Each entry that follows is to be duplicated exactly, without its images.

Dataset records START

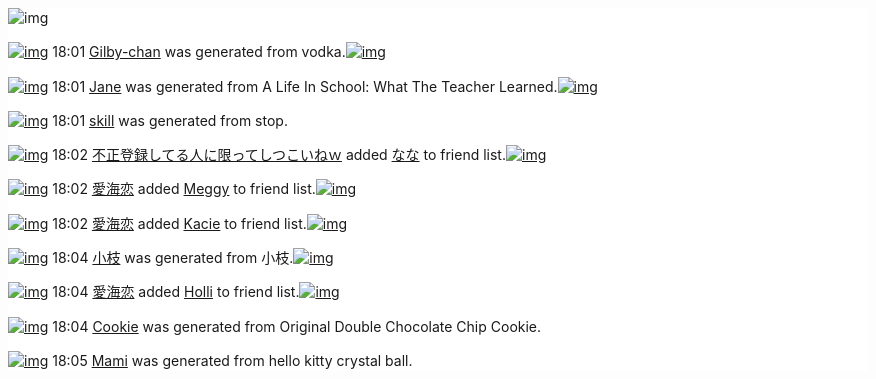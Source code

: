 ![img](http://gdrive-cdn.herokuapp.com/537b65a5bc09f0000721dda7/512px-barcode.png)

[![img](http://kacdn07.appspot.com/5760292160012288/5959.png)](http://www.barcodekanojo.com/kanojo/2730796/Gilby-chan) 18:01 [Gilby-chan](http://www.barcodekanojo.com/kanojo/2730796/Gilby-chan) was generated from vodka.[![img](http://kacdn03.appspot.com/4980375356964864/7215.jpg)](http://www.barcodekanojo.com/product_images/barcode/5267212/1389085238/vodka.jpg)

[![img](http://kacdn04.appspot.com/4585683431718912/9653.png)](http://www.barcodekanojo.com/kanojo/2730797/Jane) 18:01 [Jane](http://www.barcodekanojo.com/kanojo/2730797/Jane) was generated from A Life In School: What The Teacher Learned.[![img](http://kacdn02.appspot.com/4663972095590400/0280.jpg)](http://www.barcodekanojo.com/product_images/barcode/5267213/1389085243/A%20Life%20In%20School%3A%20What%20The%20Teacher%20Learned.jpg)

[![img](http://kacdn04.appspot.com/6631442121490432/a666.png)](http://www.barcodekanojo.com/kanojo/2730798/skill) 18:01 [skill](http://www.barcodekanojo.com/kanojo/2730798/skill) was generated from stop.

[![img](http://kacdn02.appspot.com/5094400430440448/3542.jpg)](http://www.barcodekanojo.com/user/6029/%E4%B8%8D%E6%AD%A3%E7%99%BB%E9%8C%B2%E3%81%97%E3%81%A6%E3%82%8B%E4%BA%BA%E3%81%AB%E9%99%90%E3%81%A3%E3%81%A6%E3%81%97%E3%81%A4%E3%81%93%E3%81%84%E3%81%AD%EF%BD%97) 18:02 [不正登録してる人に限ってしつこいねｗ](http://www.barcodekanojo.com/user/6029/%E4%B8%8D%E6%AD%A3%E7%99%BB%E9%8C%B2%E3%81%97%E3%81%A6%E3%82%8B%E4%BA%BA%E3%81%AB%E9%99%90%E3%81%A3%E3%81%A6%E3%81%97%E3%81%A4%E3%81%93%E3%81%84%E3%81%AD%EF%BD%97) added [なな](http://www.barcodekanojo.com/kanojo/983773/%E3%81%AA%E3%81%AA) to friend list.[![img](http://img834.imageshack.us/img834/3107/86v2.png)](http://www.barcodekanojo.com/kanojo/983773/%E3%81%AA%E3%81%AA)

[![img](http://kacdn03.appspot.com/4544976536993792/d9aa.jpg)](http://www.barcodekanojo.com/user/400871/%E6%84%9B%E6%B5%B7%E6%81%8B) 18:02 [愛海恋](http://www.barcodekanojo.com/user/400871/%E6%84%9B%E6%B5%B7%E6%81%8B) added [Meggy](http://www.barcodekanojo.com/kanojo/2722413/Meggy) to friend list.[![img](http://img132.imageshack.us/img132/7649/ow3a.png)](http://www.barcodekanojo.com/kanojo/2722413/Meggy)

[![img](http://kacdn03.appspot.com/4544976536993792/d9aa.jpg)](http://www.barcodekanojo.com/user/400871/%E6%84%9B%E6%B5%B7%E6%81%8B) 18:02 [愛海恋](http://www.barcodekanojo.com/user/400871/%E6%84%9B%E6%B5%B7%E6%81%8B) added [Kacie](http://www.barcodekanojo.com/kanojo/2627732/Kacie) to friend list.[![img](http://kacdn01.appspot.com/4947731458031616/968cd.png)](http://www.barcodekanojo.com/kanojo/2627732/Kacie)

[![img](http://kacdn05.appspot.com/4767464164425728/92e7.png)](http://www.barcodekanojo.com/kanojo/2730799/%E5%B0%8F%E6%9E%9D) 18:04 [小枝](http://www.barcodekanojo.com/kanojo/2730799/%E5%B0%8F%E6%9E%9D) was generated from 小枝.[![img](http://kacdn10.appspot.com/4707059744374784/f1d7.jpg)](http://www.barcodekanojo.com/product_images/barcode/4425763/1356253606/%E5%B0%8F%E6%9E%9D.jpg)

[![img](http://kacdn03.appspot.com/4544976536993792/d9aa.jpg)](http://www.barcodekanojo.com/user/400871/%E6%84%9B%E6%B5%B7%E6%81%8B) 18:04 [愛海恋](http://www.barcodekanojo.com/user/400871/%E6%84%9B%E6%B5%B7%E6%81%8B) added [Holli](http://www.barcodekanojo.com/kanojo/2646618/Holli) to friend list.[![img](http://img809.imageshack.us/img809/4144/1imu.png)](http://www.barcodekanojo.com/kanojo/2646618/Holli)

[![img](http://kacdn04.appspot.com/4868907265425408/c6aa.png)](http://www.barcodekanojo.com/kanojo/2730800/Cookie) 18:04 [Cookie](http://www.barcodekanojo.com/kanojo/2730800/Cookie) was generated from Original Double Chocolate Chip Cookie.

[![img](http://kacdn04.appspot.com/4771964753281024/22f51.png)](http://www.barcodekanojo.com/kanojo/2730801/Mami) 18:05 [Mami](http://www.barcodekanojo.com/kanojo/2730801/Mami) was generated from hello kitty crystal ball.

Dataset records END

Output for this task.
Source code

: ![img](http://gdrive-cdn.herokuapp.com/537b65a5bc09f0000721dda7/512px-barcode.png)

[![img](http://kacdn07.appspot.com/5760292160012288/5959.png)](http://www.barcodekanojo.com/kanojo/2730796/Gilby-chan) 18:01 [Gilby-chan](http://www.barcodekanojo.com/kanojo/2730796/Gilby-chan) was generated from vodka.[![img](http://kacdn03.appspot.com/4980375356964864/7215.jpg)](http://www.barcodekanojo.com/product_images/barcode/5267212/1389085238/vodka.jpg)

[![img](http://kacdn04.appspot.com/4585683431718912/9653.png)](http://www.barcodekanojo.com/kanojo/2730797/Jane) 18:01 [Jane](http://www.barcodekanojo.com/kanojo/2730797/Jane) was generated from A Life In School: What The Teacher Learned.[![img](http://kacdn02.appspot.com/4663972095590400/0280.jpg)](http://www.barcodekanojo.com/product_images/barcode/5267213/1389085243/A%20Life%20In%20School%3A%20What%20The%20Teacher%20Learned.jpg)

[![img](http://kacdn04.appspot.com/6631442121490432/a666.png)](http://www.barcodekanojo.com/kanojo/2730798/skill) 18:01 [skill](http://www.barcodekanojo.com/kanojo/2730798/skill) was generated from stop.

[![img](http://kacdn02.appspot.com/5094400430440448/3542.jpg)](http://www.barcodekanojo.com/user/6029/%E4%B8%8D%E6%AD%A3%E7%99%BB%E9%8C%B2%E3%81%97%E3%81%A6%E3%82%8B%E4%BA%BA%E3%81%AB%E9%99%90%E3%81%A3%E3%81%A6%E3%81%97%E3%81%A4%E3%81%93%E3%81%84%E3%81%AD%EF%BD%97) 18:02 [不正登録してる人に限ってしつこいねｗ](http://www.barcodekanojo.com/user/6029/%E4%B8%8D%E6%AD%A3%E7%99%BB%E9%8C%B2%E3%81%97%E3%81%A6%E3%82%8B%E4%BA%BA%E3%81%AB%E9%99%90%E3%81%A3%E3%81%A6%E3%81%97%E3%81%A4%E3%81%93%E3%81%84%E3%81%AD%EF%BD%97) added [なな](http://www.barcodekanojo.com/kanojo/983773/%E3%81%AA%E3%81%AA) to friend list.[![img](http://img834.imageshack.us/img834/3107/86v2.png)](http://www.barcodekanojo.com/kanojo/983773/%E3%81%AA%E3%81%AA)

[![img](http://kacdn03.appspot.com/4544976536993792/d9aa.jpg)](http://www.barcodekanojo.com/user/400871/%E6%84%9B%E6%B5%B7%E6%81%8B) 18:02 [愛海恋](http://www.barcodekanojo.com/user/400871/%E6%84%9B%E6%B5%B7%E6%81%8B) added [Meggy](http://www.barcodekanojo.com/kanojo/2722413/Meggy) to friend list.[![img](http://img132.imageshack.us/img132/7649/ow3a.png)](http://www.barcodekanojo.com/kanojo/2722413/Meggy)

[![img](http://kacdn03.appspot.com/4544976536993792/d9aa.jpg)](http://www.barcodekanojo.com/user/400871/%E6%84%9B%E6%B5%B7%E6%81%8B) 18:02 [愛海恋](http://www.barcodekanojo.com/user/400871/%E6%84%9B%E6%B5%B7%E6%81%8B) added [Kacie](http://www.barcodekanojo.com/kanojo/2627732/Kacie) to friend list.[![img](http://kacdn01.appspot.com/4947731458031616/968cd.png)](http://www.barcodekanojo.com/kanojo/2627732/Kacie)

[![img](http://kacdn05.appspot.com/4767464164425728/92e7.png)](http://www.barcodekanojo.com/kanojo/2730799/%E5%B0%8F%E6%9E%9D) 18:04 [小枝](http://www.barcodekanojo.com/kanojo/2730799/%E5%B0%8F%E6%9E%9D) was generated from 小枝.[![img](http://kacdn10.appspot.com/4707059744374784/f1d7.jpg)](http://www.barcodekanojo.com/product_images/barcode/4425763/1356253606/%E5%B0%8F%E6%9E%9D.jpg)

[![img](http://kacdn03.appspot.com/4544976536993792/d9aa.jpg)](http://www.barcodekanojo.com/user/400871/%E6%84%9B%E6%B5%B7%E6%81%8B) 18:04 [愛海恋](http://www.barcodekanojo.com/user/400871/%E6%84%9B%E6%B5%B7%E6%81%8B) added [Holli](http://www.barcodekanojo.com/kanojo/2646618/Holli) to friend list.[![img](http://img809.imageshack.us/img809/4144/1imu.png)](http://www.barcodekanojo.com/kanojo/2646618/Holli)

[![img](http://kacdn04.appspot.com/4868907265425408/c6aa.png)](http://www.barcodekanojo.com/kanojo/2730800/Cookie) 18:04 [Cookie](http://www.barcodekanojo.com/kanojo/2730800/Cookie) was generated from Original Double Chocolate Chip Cookie.

[![img](http://kacdn04.appspot.com/4771964753281024/22f51.png)](http://www.barcodekanojo.com/kanojo/2730801/Mami) 18:05 [Mami](http://www.barcodekanojo.com/kanojo/2730801/Mami) was generated from hello kitty crystal ball.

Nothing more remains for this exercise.